Charmant accueil que la peste jugule d’un coup de dague et de tatane.
Les premiers moments en taverne n’augurent qu’une prolongation d’un
ennui déjà bien installé. Mis à part le court défilé d’ex semblant
tenir à se faire connaître en tant que tels, rien de bien consistant.
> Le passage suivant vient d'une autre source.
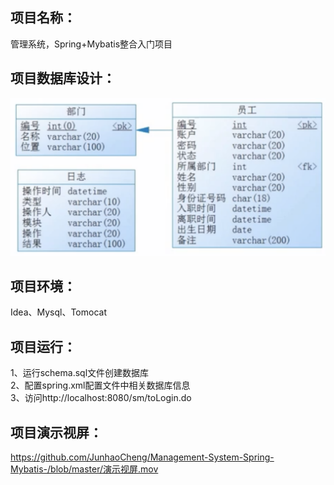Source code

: 项目名称：  
---  
管理系统，Spring+Mybatis整合入门项目 

项目数据库设计：  
---  
![Image text](https://github.com/JunhaoCheng/Management-System-Spring-Mybatis-/blob/master/数据库设计.png)  

项目环境：  
---  
Idea、Mysql、Tomocat  

项目运行：  
---  
1、运行schema.sql文件创建数据库  
2、配置spring.xml配置文件中相关数据库信息  
3、访问http://localhost:8080/sm/toLogin.do

项目演示视屏：  
---  
https://github.com/JunhaoCheng/Management-System-Spring-Mybatis-/blob/master/演示视屏.mov  


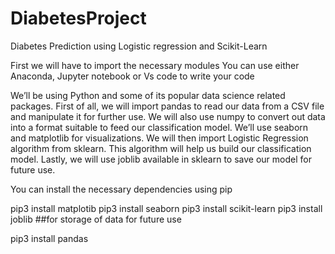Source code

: # DiabetesProject
Diabetes Prediction using Logistic regression and Scikit-Learn

First we will have to import the necessary modules You can use either Anaconda, Jupyter notebook or Vs code to write your code

We’ll be using Python and some of its popular data science related packages. First of all, we will import pandas to read our data from a CSV file and manipulate it for further use. We will also use numpy to convert out data into a format suitable to feed our classification model. We’ll use seaborn and matplotlib for visualizations. We will then import Logistic Regression algorithm from sklearn. This algorithm will help us build our classification model. Lastly, we will use joblib available in sklearn to save our model for future use.

You can install the necessary dependencies using pip

pip3 install matplotib pip3 install seaborn pip3 install scikit-learn pip3 install joblib ##for storage of data for future use

pip3 install pandas
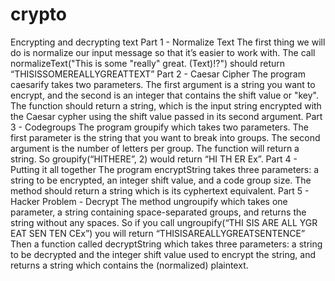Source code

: # crypto
Encrypting and decrypting text
Part 1 - Normalize Text
The first thing we will do is normalize our input message so that it’s easier to work with.
The call normalizeText("This is some \"really\" great. (Text)!?")
should return
“THISISSOMEREALLYGREATTEXT”
Part 2 - Caesar Cipher
The program caesarify takes two parameters. The first argument is a string you want to encrypt, and the second is an integer that contains the shift value or "key". The function should return a string, which is the input string encrypted with the Caesar cypher using the shift value passed in its second argument.
Part 3 - Codegroups
The program groupify which takes two parameters. The first parameter is the string that you want to break into groups. The second argument is the number of letters per group. The function will return a string. So groupify(“HITHERE”, 2) would return “HI TH ER Ex”.
Part 4 - Putting it all together
The program encryptString takes three parameters: a string to be encrypted, an integer shift value, and a code group size. The method should return a string which is its cyphertext equivalent.
Part 5 - Hacker Problem - Decrypt
The method ungroupify which takes one parameter, a string containing space-separated groups, and returns the string without any spaces. So if you call ungroupify(“THI SIS ARE ALL YGR EAT SEN TEN CEx”) you will return “THISISAREALLYGREATSENTENCE”
Then a function called decryptString which takes three parameters: a string to be decrypted and the integer shift value used to encrypt the string, and returns a string which contains the (normalized) plaintext.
Bill remarque toutefois une curieuse coutume qui semble réservée à
l’accueil des enfants prodigues, que son flegme d’étranger
affectionnant de conserver l’attitude crétine qui endort l’importun,
feint ne pas remarquer.
La fin de la veillée les conduit aux étages ou la distribution des
couches se fait sous la férule de la brune, et curieuse distribution
hasardeuse où l’absence totale de préméditation la conduit a constater
qu’il ne reste plus qu’une paillasse à partager.
Citation: |
Ben… Mon minotier préféré, va falloir se serrer… |
Surprenant,
je croyais qu’une auberge aussi spacieuse nous permettrait d’autres
choix dans la natte… Mais bon… Je vais pas faire ma mijaurée puis c’est
pas une première…
Vous dormez de quel côté ? Je vous suggère du côté de la porte, au
cas ou votre ami pileux-pileux souhaiterait réitérer son toucher de
fessier… Au fait dites-moi, c’est une tradition du cu.. euh du cru
d’accueillir les dames en leur tâtant le fondement ? Il me semble que
votre ami messire Le Un était bien pressé de vous en faire goûter…
Il s’installe dans sa couche, pensif…
Curieux ces biteriers… enfin moi je dis ça … Rassurez vous je ne tenterai pas l’acrobatie sur la première venue… Dormez bien _________________
Ben quoi?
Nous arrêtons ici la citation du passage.